Tensorphobia and the Outer Product || Math ∩ Programming

Variations on a theme

Back in 2014 I wrote a post called How to Conquer Tensorphobia that should end up on Math $ \cap$ Programming’s “greatest hits” album. One aspect of tensors I neglected to discuss was the connection between the modern views of tensors and the practical views of linear algebra. I feel I need to write this because every year or two I forget why it makes sense.

The basic question is:

What the hell is going on with the outer product of vectors?

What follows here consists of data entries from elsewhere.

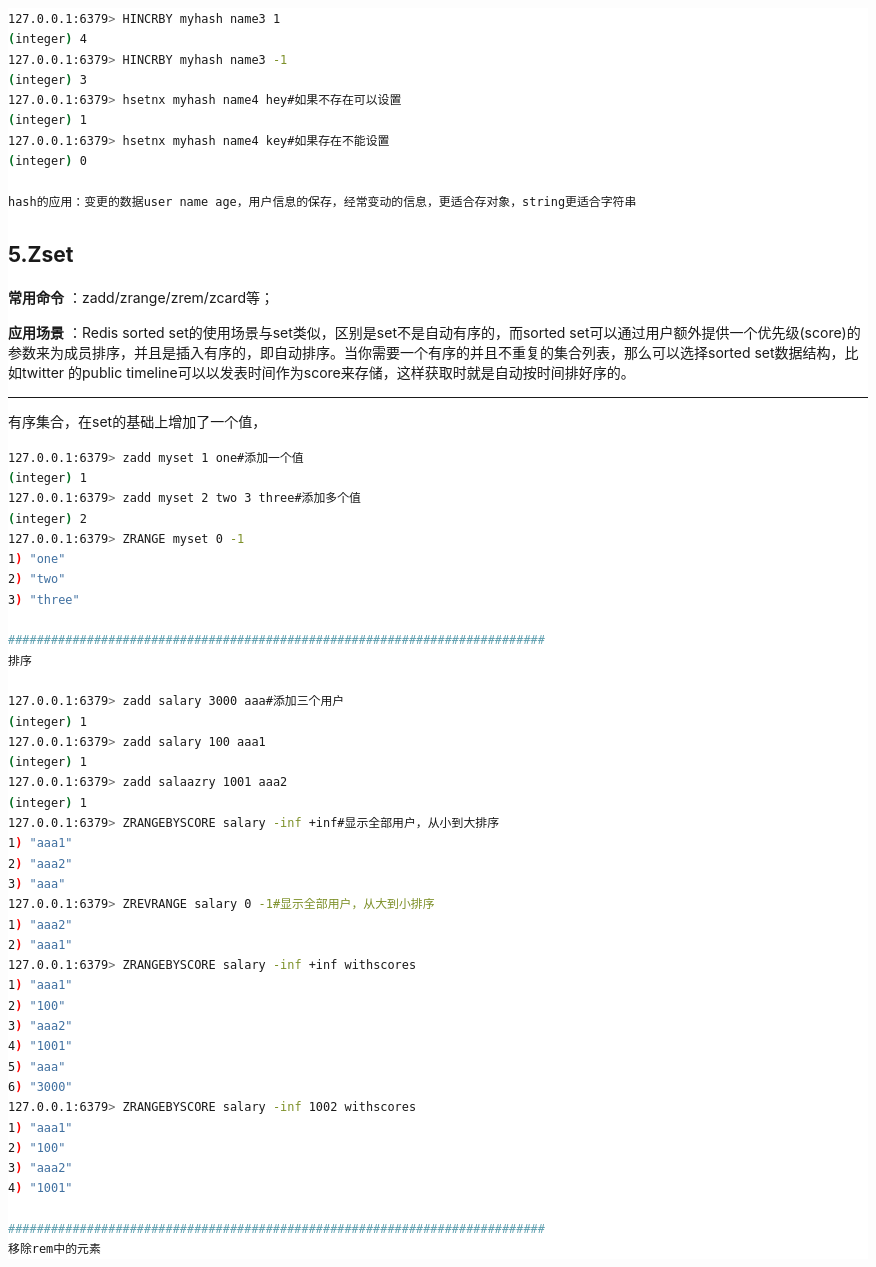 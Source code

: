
 ```bash
127.0.0.1:6379> HINCRBY myhash name3 1
(integer) 4
127.0.0.1:6379> HINCRBY myhash name3 -1
(integer) 3
127.0.0.1:6379> hsetnx myhash name4 hey#如果不存在可以设置
(integer) 1
127.0.0.1:6379> hsetnx myhash name4 key#如果存在不能设置
(integer) 0

hash的应用：变更的数据user name age，用户信息的保存，经常变动的信息，更适合存对象，string更适合字符串
```

## 5.Zset

**常用命令** ：zadd/zrange/zrem/zcard等；

**应用场景** ：Redis sorted set的使用场景与set类似，区别是set不是自动有序的，而sorted set可以通过用户额外提供一个优先级(score)的参数来为成员排序，并且是插入有序的，即自动排序。当你需要一个有序的并且不重复的集合列表，那么可以选择sorted set数据结构，比如twitter 的public timeline可以以发表时间作为score来存储，这样获取时就是自动按时间排好序的。

-----------------------------------------------------------------------------------------------------------------------------------------------------------

有序集合，在set的基础上增加了一个值，

```bash
127.0.0.1:6379> zadd myset 1 one#添加一个值
(integer) 1
127.0.0.1:6379> zadd myset 2 two 3 three#添加多个值
(integer) 2
127.0.0.1:6379> ZRANGE myset 0 -1
1) "one"
2) "two"
3) "three"

###########################################################################
排序

127.0.0.1:6379> zadd salary 3000 aaa#添加三个用户
(integer) 1
127.0.0.1:6379> zadd salary 100 aaa1
(integer) 1
127.0.0.1:6379> zadd salaazry 1001 aaa2
(integer) 1
127.0.0.1:6379> ZRANGEBYSCORE salary -inf +inf#显示全部用户，从小到大排序
1) "aaa1"
2) "aaa2"
3) "aaa"
127.0.0.1:6379> ZREVRANGE salary 0 -1#显示全部用户，从大到小排序
1) "aaa2"
2) "aaa1"
127.0.0.1:6379> ZRANGEBYSCORE salary -inf +inf withscores
1) "aaa1"
2) "100"
3) "aaa2"
4) "1001"
5) "aaa"
6) "3000"
127.0.0.1:6379> ZRANGEBYSCORE salary -inf 1002 withscores
1) "aaa1"
2) "100"
3) "aaa2"
4) "1001"

###########################################################################
移除rem中的元素
```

The simple answer, the one that has never satisfied me, is that the outer product of $ v,w$ is the matrix $ vw^T$ whose $ i,j$ entry is the product $ v_i w_j$. This doesn’t satisfy me because it’s an explanation by fiat. It lacks motivation and you’re supposed to trust (or verify) things magically work out. To me this definition is like the definition of matrix multiplication: having it dictated to you before you understand why it makes sense is a cop out. Math isn’t magic, it needs to make perfect sense.

The answer I like, and the one I have to re-derive every few years because I never wrote it down, is a little bit longer.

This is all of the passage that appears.